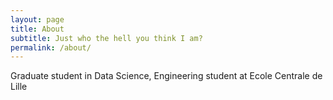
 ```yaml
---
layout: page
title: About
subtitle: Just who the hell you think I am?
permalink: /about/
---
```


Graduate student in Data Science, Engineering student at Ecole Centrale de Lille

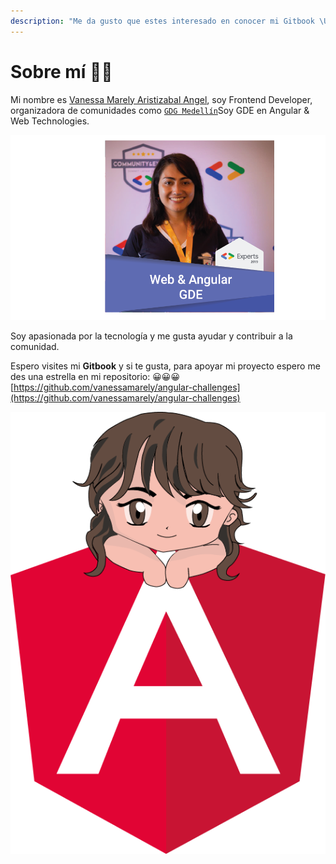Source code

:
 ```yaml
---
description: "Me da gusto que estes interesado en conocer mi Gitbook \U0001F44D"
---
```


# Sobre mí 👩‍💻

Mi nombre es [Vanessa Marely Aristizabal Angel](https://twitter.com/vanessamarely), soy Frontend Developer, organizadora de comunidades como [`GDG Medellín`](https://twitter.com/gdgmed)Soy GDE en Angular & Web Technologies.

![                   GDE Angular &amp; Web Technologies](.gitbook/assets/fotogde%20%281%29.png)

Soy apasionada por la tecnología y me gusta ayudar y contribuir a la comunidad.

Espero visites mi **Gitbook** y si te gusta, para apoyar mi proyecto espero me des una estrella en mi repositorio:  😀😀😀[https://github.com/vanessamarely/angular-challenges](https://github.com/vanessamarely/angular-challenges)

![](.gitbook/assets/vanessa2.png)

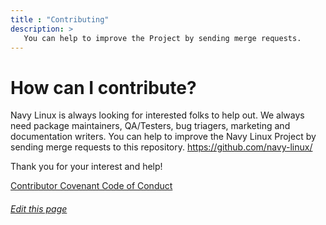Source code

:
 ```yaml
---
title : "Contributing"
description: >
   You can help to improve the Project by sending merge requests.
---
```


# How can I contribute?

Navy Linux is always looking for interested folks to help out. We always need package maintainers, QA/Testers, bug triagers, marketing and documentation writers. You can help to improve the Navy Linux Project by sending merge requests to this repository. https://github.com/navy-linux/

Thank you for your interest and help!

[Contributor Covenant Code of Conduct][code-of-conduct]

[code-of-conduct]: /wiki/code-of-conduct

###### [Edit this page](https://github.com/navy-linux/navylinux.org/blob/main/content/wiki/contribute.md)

==

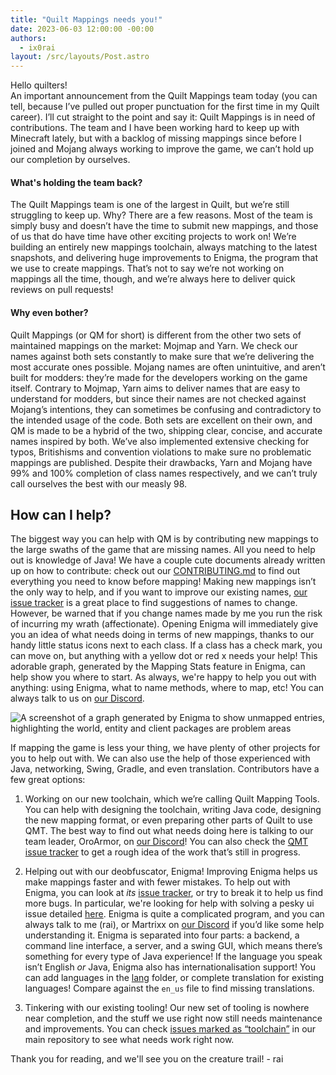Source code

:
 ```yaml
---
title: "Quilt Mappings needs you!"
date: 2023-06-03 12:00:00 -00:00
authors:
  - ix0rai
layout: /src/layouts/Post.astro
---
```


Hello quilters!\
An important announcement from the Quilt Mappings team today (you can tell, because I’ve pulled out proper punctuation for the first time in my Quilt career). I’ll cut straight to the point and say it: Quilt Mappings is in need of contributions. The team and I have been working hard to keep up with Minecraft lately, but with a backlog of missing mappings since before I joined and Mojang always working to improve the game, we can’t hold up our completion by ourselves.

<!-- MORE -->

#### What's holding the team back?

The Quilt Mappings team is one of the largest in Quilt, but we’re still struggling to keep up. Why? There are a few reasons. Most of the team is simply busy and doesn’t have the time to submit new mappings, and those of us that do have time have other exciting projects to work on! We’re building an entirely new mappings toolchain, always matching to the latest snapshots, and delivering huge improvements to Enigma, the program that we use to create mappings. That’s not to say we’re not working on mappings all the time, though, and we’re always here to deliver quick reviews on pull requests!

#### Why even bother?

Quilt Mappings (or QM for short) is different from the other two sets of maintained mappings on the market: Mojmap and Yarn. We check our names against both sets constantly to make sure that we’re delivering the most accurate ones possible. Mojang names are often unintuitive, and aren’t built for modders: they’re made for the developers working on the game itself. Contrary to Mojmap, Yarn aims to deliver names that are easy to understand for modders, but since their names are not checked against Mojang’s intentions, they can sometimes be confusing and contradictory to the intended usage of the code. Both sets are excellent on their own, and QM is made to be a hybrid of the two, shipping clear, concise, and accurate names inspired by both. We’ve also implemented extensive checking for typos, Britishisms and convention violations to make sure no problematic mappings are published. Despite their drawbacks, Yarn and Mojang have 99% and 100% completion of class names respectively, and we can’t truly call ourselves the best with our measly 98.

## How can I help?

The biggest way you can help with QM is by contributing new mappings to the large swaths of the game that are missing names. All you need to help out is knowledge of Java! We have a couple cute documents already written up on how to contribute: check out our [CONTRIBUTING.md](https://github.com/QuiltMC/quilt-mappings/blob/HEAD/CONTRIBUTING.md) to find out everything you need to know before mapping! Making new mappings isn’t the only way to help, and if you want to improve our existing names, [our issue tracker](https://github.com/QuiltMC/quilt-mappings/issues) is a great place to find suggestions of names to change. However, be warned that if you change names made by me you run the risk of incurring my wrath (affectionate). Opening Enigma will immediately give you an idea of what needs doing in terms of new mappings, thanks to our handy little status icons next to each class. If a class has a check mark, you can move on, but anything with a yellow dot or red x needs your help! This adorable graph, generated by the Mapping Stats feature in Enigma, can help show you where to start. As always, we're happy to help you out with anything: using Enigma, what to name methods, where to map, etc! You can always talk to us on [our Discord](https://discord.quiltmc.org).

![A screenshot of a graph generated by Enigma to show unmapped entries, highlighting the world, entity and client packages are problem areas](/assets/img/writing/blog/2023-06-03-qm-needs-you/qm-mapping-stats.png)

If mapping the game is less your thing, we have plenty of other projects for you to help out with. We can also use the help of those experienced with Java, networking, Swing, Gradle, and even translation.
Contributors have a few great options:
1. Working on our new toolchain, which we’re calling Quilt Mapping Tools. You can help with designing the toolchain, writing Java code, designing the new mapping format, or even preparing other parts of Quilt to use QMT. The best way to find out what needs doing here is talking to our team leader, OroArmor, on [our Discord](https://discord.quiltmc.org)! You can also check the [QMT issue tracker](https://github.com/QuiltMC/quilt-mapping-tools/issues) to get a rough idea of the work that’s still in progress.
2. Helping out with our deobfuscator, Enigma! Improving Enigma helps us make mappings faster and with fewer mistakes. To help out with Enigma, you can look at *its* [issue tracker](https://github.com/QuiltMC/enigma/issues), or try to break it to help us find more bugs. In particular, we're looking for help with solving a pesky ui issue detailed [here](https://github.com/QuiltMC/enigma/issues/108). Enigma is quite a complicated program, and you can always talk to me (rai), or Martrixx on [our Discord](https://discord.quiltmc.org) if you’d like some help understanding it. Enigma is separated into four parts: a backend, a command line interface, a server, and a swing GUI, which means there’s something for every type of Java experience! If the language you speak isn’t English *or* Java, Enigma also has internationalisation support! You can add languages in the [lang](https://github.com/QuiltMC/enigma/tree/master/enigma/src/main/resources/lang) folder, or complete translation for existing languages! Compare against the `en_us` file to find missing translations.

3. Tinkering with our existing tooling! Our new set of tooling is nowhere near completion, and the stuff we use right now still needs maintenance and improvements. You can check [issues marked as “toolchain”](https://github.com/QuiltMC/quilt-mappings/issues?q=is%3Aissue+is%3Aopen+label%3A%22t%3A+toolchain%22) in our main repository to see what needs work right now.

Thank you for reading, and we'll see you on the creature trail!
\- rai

Your instructions: Lines of the listing above that hold the string "assets" should each be copied.

Solution to this task:
![                   GDE Angular &amp; Web Technologies](.gitbook/assets/fotogde%20%281%29.png)
![](.gitbook/assets/vanessa2.png)
![A screenshot of a graph generated by Enigma to show unmapped entries, highlighting the world, entity and client packages are problem areas](/assets/img/writing/blog/2023-06-03-qm-needs-you/qm-mapping-stats.png)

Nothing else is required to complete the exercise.